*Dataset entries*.
=== Section Start ===

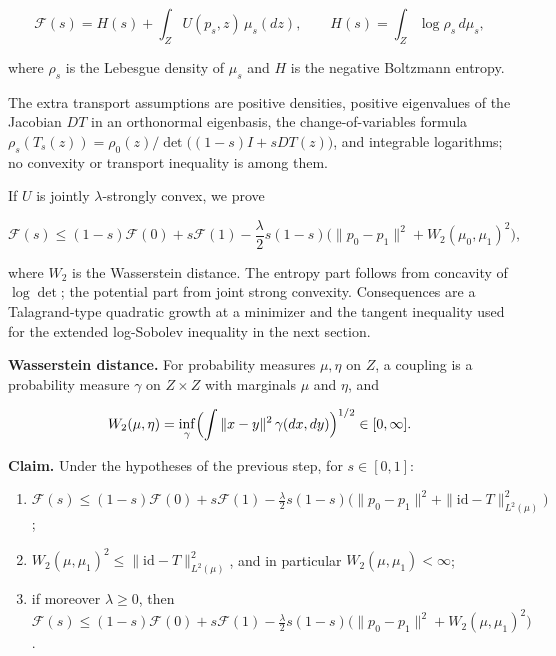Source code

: \documentclass[11pt,a4paper]{report}
\begin{document}
\[\mathcal F(s)=H(s)+\int_ZU(p_s,z)\,\mu_s(dz),\qquad H(s)=\int_Z\log\rho_s\,d\mu_s,\]


where \(\rho_s\) is the Lebesgue density of \(\mu_s\) and \(H\) is the negative Boltzmann entropy.




The extra transport assumptions are positive densities, positive eigenvalues of the Jacobian \(DT\) in an orthonormal eigenbasis, the change-of-variables formula \(\rho_s(T_s(z))=\rho_0(z)/\det\bigl((1-s)I+sDT(z)\bigr)\), and integrable logarithms; no convexity or transport inequality is among them.




If \(U\) is jointly \(\lambda\)-strongly convex, we prove


\[\mathcal F(s)\le(1-s)\mathcal F(0)+s\mathcal F(1)-\frac\lambda2s(1-s)\bigl(\|p_0-p_1\|^2+W_2(\mu_0,\mu_1)^2\bigr),\]


where \(W_2\) is the Wasserstein distance. The entropy part follows from concavity of \(\log\det\); the potential part from joint strong convexity. Consequences are a Talagrand-type quadratic growth at a minimizer and the tangent inequality used for the extended log-Sobolev inequality in the next section.



\textbf{Wasserstein distance.} For probability measures \(\mu,\eta\) on \(Z\), a coupling is a probability measure \(\gamma\) on \(Z\times Z\) with marginals \(\mu\) and \(\eta\), and


\[W_2(\mu,\eta)=\inf_\gamma\Bigl(\int\|x-y\|^2\,\gamma(dx,dy)\Bigr)^{1/2}\in[0,\infty].\]


\textbf{Claim.} Under the hypotheses of the previous step, for \(s\in[0,1]\):



\begin{enumerate}


\item \(\mathcal F(s)\le(1-s)\mathcal F(0)+s\mathcal F(1)-\frac\lambda2s(1-s)\bigl(\|p_0-p_1\|^2+\|\mathrm{id}-T\|_{L^2(\mu)}^2\bigr)\);

\item \(W_2(\mu,\mu_1)^2\le\|\mathrm{id}-T\|_{L^2(\mu)}^2\), and in particular \(W_2(\mu,\mu_1)<\infty\);

\item if moreover \(\lambda\ge0\), then \(\mathcal F(s)\le(1-s)\mathcal F(0)+s\mathcal F(1)-\frac\lambda2s(1-s)\bigl(\|p_0-p_1\|^2+W_2(\mu,\mu_1)^2\bigr)\).

\end{enumerate}
\end{document}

=== Section End ===

*Problem to work on*. Each line from the one containing "where \(W_2\) is" through the last line of the entries above is to be returned exactly, and no others.

*Task result*.
where \(W_2\) is the Wasserstein distance. The entropy part follows from concavity of \(\log\det\); the potential part from joint strong convexity. Consequences are a Talagrand-type quadratic growth at a minimizer and the tangent inequality used for the extended log-Sobolev inequality in the next section.



\textbf{Wasserstein distance.} For probability measures \(\mu,\eta\) on \(Z\), a coupling is a probability measure \(\gamma\) on \(Z\times Z\) with marginals \(\mu\) and \(\eta\), and


\[W_2(\mu,\eta)=\inf_\gamma\Bigl(\int\|x-y\|^2\,\gamma(dx,dy)\Bigr)^{1/2}\in[0,\infty].\]


\textbf{Claim.} Under the hypotheses of the previous step, for \(s\in[0,1]\):



\begin{enumerate}


\item \(\mathcal F(s)\le(1-s)\mathcal F(0)+s\mathcal F(1)-\frac\lambda2s(1-s)\bigl(\|p_0-p_1\|^2+\|\mathrm{id}-T\|_{L^2(\mu)}^2\bigr)\);

\item \(W_2(\mu,\mu_1)^2\le\|\mathrm{id}-T\|_{L^2(\mu)}^2\), and in particular \(W_2(\mu,\mu_1)<\infty\);

\item if moreover \(\lambda\ge0\), then \(\mathcal F(s)\le(1-s)\mathcal F(0)+s\mathcal F(1)-\frac\lambda2s(1-s)\bigl(\|p_0-p_1\|^2+W_2(\mu,\mu_1)^2\bigr)\).

\end{enumerate}
\end{document}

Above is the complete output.